Multicellular organisms are constantly interacting with microbes. Pathogens are microbes that can cause harm to the host if not properly controlled, therefore pathogen clearance is an essential part of survival of all multi-cellular organisms. Equally important factors in survival are host resilience mechanisms, or host processes that increase survival independent of pathogen burden. Not only can pathogens themselves cause damage to the host, the immune response that eradicates pathogens can cause harm in the form of immunopathology. Controlling and repairing damage are important factors in host resilience, and depending on the site of infection the specific mechanisms vary. This study examines the multiple roles that cells of the innate immune response play in both pathogen clearance and host resilience in response to both systemic and pulmonary pathogens.

Introduction

Pathogen clearance and host resilience/tolerance are both important in surviving a given infection [1,2] [3] [4] [5]. A main purpose of the immune response is to identify and clear invading pathogens. However, highly resilient hosts can survive infection with a given pathogen, independent of the ability of the immune response to clear it. One aspect of host resilience is prevention and repair of extensive tissue damage. Both the immune response and pathogens themselves can cause damage to the infected host [2] [3] [4] [5]. So while the immune system must act to clear a pathogen, it must also be carefully controlled in order to prevent excessive damage. This study seeks to understand the role that myeloid cells, cells of the innate immune response, play in both pathogen clearance and host resilience.

Myeloid cells, including monocytes, macrophages, dendritic cells (DCs), and neutrophils, are an essential part of the innate immune system. During the early stages of the immune response they are essential in both direct phagocytosis and destruction of pathogens, and activation of other immune cells by secretion of cytokines and chemokines [69] [10] [8]. They also have important roles in immunoregulation and tissue repair that are crucial in surviving an infection [1113] [14] [15] [16]. If myeloid cells are not carefully controlled they can cause excessive inflammation that can lead to immunopathology and decreased host resilience [1720] [10] [11] [21]. The importance of myeloid cells in the innate immune response against infection often makes them a target of pathogens. Microorganisms will manipulate the cells in order to survive, proliferate, and spread to other cells [7,22] [23]. One mechanism of both controlling pathogen replication and host inflammation is programmed cell death (PCD). There are many different PCD pathways of which apoptosis and autophagic cell death are largely non-inflammatory [6,16,24,25] and pyroptosis and necrosis are considered inflammatory [15,22,26] [27]. Apoptotic cell death is controlled by a caspase cascade, of which caspase-3 and caspase-7 are central players [28]. Pro- and anti-apoptotic proteins regulate apoptotic cell death. One key protein that regulates many types of PCD, but in particular apoptosis is B-cell lymphoma (bcl)-2. Infected myeloid cells will undergo cell death in order to control pathogen dissemination and replication [27] [29] [30] [31] [32]. Once the pathogen is cleared myeloid cells will undergo apoptosis to prevent excessive inflammation and immunopathology [24,25] [33] [34] [35] [26].
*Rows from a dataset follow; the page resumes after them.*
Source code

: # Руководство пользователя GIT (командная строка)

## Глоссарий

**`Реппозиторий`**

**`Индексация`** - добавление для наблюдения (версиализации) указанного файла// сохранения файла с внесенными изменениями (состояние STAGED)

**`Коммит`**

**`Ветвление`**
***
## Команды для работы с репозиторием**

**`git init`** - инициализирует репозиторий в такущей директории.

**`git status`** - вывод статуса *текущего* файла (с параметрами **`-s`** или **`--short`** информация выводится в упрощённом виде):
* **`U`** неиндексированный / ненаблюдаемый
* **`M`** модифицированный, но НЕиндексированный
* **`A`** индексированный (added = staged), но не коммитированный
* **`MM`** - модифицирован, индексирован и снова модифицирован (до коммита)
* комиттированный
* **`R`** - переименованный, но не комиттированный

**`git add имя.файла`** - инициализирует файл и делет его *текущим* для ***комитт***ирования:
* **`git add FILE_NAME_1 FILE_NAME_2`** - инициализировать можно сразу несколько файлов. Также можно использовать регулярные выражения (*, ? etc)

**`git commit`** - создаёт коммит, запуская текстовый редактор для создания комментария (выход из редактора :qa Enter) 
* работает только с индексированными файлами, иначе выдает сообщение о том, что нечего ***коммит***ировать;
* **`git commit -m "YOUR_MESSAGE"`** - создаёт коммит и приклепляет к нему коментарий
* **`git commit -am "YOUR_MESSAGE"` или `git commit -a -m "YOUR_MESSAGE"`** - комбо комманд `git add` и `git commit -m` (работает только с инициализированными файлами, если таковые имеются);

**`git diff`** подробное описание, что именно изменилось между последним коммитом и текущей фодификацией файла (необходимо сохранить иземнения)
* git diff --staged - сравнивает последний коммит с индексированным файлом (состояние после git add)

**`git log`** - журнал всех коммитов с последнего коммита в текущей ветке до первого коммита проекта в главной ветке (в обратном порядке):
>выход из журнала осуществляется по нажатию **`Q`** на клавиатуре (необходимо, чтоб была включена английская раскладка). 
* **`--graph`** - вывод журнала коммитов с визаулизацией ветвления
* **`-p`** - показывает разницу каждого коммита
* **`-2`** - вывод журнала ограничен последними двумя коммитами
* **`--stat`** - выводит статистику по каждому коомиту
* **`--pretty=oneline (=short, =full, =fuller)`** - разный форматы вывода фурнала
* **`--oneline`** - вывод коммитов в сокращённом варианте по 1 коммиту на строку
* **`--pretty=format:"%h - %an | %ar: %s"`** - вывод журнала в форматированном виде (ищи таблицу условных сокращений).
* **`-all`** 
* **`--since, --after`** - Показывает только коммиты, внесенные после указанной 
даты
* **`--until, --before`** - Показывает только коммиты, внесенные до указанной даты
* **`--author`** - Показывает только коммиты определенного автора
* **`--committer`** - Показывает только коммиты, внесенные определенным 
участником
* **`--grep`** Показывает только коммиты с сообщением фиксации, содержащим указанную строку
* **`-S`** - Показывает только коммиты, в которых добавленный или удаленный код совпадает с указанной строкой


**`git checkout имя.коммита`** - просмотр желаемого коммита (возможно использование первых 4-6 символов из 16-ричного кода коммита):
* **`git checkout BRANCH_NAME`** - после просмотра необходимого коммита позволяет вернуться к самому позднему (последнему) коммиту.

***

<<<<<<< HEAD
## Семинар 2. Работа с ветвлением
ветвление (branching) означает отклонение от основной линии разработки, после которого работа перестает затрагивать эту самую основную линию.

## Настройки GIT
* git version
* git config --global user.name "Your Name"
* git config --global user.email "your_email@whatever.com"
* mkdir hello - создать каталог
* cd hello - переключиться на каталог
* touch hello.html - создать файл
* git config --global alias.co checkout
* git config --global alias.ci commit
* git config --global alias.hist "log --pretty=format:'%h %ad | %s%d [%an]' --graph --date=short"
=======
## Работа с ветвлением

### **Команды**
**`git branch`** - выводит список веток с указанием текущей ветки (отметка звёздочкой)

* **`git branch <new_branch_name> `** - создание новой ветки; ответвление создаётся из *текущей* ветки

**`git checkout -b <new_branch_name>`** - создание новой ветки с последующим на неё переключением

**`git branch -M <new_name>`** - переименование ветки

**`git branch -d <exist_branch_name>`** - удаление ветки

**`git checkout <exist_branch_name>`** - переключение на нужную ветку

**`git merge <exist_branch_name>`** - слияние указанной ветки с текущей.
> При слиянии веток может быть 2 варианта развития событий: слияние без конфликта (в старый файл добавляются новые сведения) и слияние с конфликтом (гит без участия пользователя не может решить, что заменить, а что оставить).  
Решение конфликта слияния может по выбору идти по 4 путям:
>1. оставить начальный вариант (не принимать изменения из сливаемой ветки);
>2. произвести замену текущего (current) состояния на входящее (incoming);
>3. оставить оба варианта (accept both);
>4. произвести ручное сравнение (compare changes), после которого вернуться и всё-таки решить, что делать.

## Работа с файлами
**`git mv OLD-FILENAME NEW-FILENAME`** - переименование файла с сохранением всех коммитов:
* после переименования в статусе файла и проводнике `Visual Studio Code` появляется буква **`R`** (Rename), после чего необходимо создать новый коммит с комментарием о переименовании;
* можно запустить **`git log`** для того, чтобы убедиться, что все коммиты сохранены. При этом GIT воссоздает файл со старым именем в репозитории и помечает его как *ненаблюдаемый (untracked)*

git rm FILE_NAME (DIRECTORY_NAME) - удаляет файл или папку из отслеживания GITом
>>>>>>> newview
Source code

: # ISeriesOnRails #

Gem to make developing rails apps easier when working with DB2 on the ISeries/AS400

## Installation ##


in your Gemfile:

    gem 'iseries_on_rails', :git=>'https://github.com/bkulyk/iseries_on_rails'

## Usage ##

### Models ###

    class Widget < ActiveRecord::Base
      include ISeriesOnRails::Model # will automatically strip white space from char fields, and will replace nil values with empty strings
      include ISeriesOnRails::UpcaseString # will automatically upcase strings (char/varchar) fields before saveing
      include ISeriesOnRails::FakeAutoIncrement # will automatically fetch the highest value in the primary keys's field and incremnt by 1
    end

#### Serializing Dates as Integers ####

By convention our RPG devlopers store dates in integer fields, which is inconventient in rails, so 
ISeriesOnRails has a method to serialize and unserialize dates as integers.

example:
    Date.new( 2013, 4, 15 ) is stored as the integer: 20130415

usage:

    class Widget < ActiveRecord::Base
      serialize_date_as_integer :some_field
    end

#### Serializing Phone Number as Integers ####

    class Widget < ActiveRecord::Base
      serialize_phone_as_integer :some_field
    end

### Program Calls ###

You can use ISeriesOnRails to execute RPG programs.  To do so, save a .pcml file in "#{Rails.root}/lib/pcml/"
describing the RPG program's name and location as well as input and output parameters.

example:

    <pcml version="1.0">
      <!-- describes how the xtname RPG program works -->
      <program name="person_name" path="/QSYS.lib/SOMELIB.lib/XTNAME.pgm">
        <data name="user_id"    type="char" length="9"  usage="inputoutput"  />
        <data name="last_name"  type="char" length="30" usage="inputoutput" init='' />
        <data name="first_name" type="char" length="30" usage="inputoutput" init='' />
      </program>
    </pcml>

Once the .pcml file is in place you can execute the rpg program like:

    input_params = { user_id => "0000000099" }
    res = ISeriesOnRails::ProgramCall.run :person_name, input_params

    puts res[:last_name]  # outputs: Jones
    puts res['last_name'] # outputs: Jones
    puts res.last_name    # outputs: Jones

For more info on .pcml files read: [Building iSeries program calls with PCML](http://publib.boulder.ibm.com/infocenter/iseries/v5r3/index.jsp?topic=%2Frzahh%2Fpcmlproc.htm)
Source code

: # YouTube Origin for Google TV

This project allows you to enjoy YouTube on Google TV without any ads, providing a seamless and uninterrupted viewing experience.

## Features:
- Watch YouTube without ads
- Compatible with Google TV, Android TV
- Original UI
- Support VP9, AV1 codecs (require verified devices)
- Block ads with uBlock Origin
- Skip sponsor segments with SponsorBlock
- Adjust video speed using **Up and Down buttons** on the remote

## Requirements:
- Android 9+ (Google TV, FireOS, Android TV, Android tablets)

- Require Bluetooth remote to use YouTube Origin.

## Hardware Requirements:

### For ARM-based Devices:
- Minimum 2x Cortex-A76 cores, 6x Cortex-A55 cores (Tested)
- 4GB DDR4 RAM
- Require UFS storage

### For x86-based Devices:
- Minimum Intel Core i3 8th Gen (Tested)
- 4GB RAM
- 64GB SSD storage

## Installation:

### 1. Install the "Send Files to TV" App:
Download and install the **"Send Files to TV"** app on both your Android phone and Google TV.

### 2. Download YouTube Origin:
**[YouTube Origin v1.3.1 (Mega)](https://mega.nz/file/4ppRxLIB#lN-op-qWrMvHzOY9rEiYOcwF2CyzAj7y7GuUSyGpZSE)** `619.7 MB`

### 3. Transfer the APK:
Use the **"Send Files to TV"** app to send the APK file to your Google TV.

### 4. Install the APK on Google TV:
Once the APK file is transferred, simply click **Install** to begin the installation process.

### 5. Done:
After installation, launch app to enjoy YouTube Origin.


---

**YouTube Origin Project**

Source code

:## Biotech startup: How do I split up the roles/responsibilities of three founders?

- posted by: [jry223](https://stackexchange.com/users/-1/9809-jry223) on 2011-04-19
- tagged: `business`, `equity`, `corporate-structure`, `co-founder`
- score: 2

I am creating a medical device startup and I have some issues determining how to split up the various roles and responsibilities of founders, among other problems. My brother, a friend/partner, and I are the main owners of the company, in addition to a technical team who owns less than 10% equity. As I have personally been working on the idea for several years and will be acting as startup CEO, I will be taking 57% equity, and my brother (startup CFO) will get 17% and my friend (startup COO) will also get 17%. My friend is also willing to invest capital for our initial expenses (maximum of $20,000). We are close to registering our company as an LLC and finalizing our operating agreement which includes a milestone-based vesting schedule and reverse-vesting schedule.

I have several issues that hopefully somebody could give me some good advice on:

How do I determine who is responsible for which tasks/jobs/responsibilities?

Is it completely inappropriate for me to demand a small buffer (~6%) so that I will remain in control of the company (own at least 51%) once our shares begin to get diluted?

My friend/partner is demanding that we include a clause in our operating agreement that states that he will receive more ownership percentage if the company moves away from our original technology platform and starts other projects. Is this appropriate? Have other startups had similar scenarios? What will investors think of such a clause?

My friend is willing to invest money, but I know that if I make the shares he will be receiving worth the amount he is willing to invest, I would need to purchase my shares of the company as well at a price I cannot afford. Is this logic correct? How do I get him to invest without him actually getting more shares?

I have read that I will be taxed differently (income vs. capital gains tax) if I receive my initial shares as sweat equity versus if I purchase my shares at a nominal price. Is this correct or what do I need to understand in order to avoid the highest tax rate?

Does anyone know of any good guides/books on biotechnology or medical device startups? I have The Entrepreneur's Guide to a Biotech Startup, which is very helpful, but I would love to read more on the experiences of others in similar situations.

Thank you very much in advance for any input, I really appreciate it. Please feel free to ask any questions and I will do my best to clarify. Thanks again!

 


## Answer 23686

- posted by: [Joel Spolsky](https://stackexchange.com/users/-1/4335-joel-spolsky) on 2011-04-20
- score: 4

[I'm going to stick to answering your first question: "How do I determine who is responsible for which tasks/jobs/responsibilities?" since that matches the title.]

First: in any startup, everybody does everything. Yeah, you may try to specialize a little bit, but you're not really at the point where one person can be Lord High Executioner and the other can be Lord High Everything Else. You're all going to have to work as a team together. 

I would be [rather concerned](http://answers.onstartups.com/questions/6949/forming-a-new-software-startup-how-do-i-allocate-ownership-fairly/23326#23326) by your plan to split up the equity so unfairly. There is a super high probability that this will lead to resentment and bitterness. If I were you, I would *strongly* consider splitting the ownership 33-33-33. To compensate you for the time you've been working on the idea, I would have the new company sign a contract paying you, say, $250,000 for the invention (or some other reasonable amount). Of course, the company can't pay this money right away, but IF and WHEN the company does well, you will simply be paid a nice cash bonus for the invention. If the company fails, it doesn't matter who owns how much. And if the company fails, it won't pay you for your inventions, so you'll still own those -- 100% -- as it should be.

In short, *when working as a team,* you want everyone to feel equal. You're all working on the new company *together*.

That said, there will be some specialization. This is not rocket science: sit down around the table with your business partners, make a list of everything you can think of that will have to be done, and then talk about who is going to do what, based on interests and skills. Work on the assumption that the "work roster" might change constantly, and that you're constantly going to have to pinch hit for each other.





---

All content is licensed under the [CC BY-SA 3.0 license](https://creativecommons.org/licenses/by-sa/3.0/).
We have developed a mouse model with decreased myeloid cell death in order to understand the impact it has on pathogen clearance and host resilience to infection. This mouse expresses the anti-apoptotic protein human bcl-2 under the control of the CD68 promoter (CD68(bcl2)tg). This limits ectopic bcl-2 expression to cells of the myeloid lineage including monocytes, macrophages, neutrophils, and DCs. Bcl-2 primarily prevents apoptotic and autophagic cell death [25] [36] [37,38], thus making this an ideal model for studying the role of non-inflammatory myeloid PCD in pathogen clearance and host resilience.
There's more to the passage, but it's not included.